Samuel Langhorne Clemens, better known by his pen name Mark Twain, was an American author, humourist and poet. He is famous for legendary tales he has written such as ‘The Adventures of Tom Sawyer’ and its sequel ‘The Adventures of Huckleberry Finn’.
Mark Twain was born on the 30th of November 1835 and grew up in Hannibal Missouri, which was also the setting for Tom Sawyer and Huckleberry Finn. Mark was the 6th of 7 children but only 3 survived childhood. His father also died at a young age, when Mark was 11 his father passed away due to pneumonia. When he was 12 he became a printers apprentice and in 1851 he became a typesetter, contributor of articles and drawing humorous sketches for the Hannibal Journal. When he was 18 he left Hannibal to go and work as a printer in New York City, Philadelphia, St Louis and Cincinnati and joined the newly formed printers union known as the International Typographical Union. Mark Twain was inspired to become a pilot after a riding a steam boat to New Orleans down the Mississippi. He studied 2,000 miles of the Mississippi for 2 years before he received his steam boat license. In 1870 Mark Twain and Olivia Langdon were married and moved to Buffalo New York where their first child Langdon died of diphtheria at 19 months of age. They also had three daughters named Susy, Clara and Jean. In 1875 he wrote his first major success ‘The Adventures of Tom Sawyer’ and in 1885 he wrote the sequel ‘The Adventures of Huckleberry Finn’. In 1904 Olivia Langdon passed away after 34 years of marriage.
Towards the later years of Twain’s life he fell into a deep depression that started with his daughter Susy’s death in 1896 and got more serious when his daughter Jean, passed away in 1909. His close friend a Henry Rogers also died suddenly in 1909. Twain was quoted saying ‘I came in with Halley's Comet in 1835. It is coming again next year, and I expect to go out with it.
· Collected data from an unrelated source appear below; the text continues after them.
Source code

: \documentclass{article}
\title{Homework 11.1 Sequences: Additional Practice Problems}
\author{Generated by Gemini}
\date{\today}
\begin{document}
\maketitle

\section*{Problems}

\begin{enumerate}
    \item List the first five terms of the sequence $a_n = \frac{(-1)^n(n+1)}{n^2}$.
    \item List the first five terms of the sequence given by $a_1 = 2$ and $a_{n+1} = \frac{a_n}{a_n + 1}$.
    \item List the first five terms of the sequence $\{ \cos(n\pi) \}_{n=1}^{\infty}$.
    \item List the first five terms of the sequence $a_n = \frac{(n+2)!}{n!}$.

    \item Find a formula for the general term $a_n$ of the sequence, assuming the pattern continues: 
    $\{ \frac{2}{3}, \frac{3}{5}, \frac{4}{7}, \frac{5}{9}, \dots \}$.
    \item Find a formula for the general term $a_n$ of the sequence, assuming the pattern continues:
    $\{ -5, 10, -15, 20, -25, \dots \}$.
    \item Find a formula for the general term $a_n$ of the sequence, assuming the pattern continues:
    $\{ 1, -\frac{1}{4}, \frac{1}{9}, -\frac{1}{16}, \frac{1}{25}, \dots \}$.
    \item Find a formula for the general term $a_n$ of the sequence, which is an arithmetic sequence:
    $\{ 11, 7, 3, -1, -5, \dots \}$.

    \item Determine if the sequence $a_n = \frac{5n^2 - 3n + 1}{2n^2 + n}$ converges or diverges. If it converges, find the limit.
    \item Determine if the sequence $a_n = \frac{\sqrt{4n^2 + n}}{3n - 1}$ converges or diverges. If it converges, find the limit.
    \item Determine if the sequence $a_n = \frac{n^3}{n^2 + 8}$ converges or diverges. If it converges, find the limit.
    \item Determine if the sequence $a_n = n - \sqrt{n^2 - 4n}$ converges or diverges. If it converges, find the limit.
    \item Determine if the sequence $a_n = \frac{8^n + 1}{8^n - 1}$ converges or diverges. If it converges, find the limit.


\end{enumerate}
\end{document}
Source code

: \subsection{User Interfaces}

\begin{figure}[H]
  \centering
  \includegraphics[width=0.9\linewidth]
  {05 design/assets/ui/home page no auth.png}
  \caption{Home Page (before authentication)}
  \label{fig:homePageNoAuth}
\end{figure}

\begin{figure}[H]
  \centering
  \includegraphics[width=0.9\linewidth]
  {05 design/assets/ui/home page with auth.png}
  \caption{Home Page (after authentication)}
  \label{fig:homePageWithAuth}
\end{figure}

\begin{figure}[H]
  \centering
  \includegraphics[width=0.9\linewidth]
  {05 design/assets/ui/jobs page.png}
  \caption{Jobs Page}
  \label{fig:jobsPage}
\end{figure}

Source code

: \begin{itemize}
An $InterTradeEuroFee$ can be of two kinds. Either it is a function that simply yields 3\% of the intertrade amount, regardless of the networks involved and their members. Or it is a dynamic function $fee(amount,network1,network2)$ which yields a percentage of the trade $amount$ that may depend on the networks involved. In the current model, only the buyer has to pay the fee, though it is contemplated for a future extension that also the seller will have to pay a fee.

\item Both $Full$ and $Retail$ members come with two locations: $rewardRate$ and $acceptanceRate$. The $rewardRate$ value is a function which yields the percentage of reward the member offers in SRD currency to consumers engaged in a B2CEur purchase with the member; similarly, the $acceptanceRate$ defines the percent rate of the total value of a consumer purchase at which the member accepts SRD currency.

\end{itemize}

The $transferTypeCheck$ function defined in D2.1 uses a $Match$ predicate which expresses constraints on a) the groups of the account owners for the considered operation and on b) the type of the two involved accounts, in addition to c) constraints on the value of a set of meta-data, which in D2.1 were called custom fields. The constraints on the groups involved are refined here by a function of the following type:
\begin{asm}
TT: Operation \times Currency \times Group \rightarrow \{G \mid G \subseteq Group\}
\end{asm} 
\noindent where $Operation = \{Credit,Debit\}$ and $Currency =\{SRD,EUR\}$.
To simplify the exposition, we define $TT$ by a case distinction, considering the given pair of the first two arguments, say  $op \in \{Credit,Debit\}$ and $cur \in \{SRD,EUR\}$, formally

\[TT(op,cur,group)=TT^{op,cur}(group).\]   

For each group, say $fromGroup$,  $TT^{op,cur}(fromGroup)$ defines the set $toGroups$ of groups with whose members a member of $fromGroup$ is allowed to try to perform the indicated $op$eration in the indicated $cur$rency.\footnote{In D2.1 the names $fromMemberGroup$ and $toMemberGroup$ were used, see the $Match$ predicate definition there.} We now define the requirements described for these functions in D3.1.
It will be the greatest disappointment of my life if I don't go out with Halley's Comet. The Almighty has said, no doubt: 'Now here are these two unaccountable freaks; they came in together, they must go out together.’ This proved to be accurate as Mark Twain died of a heart attack on the 21st of April 1910, one day after Halleys Commet’s closest approach to Earth.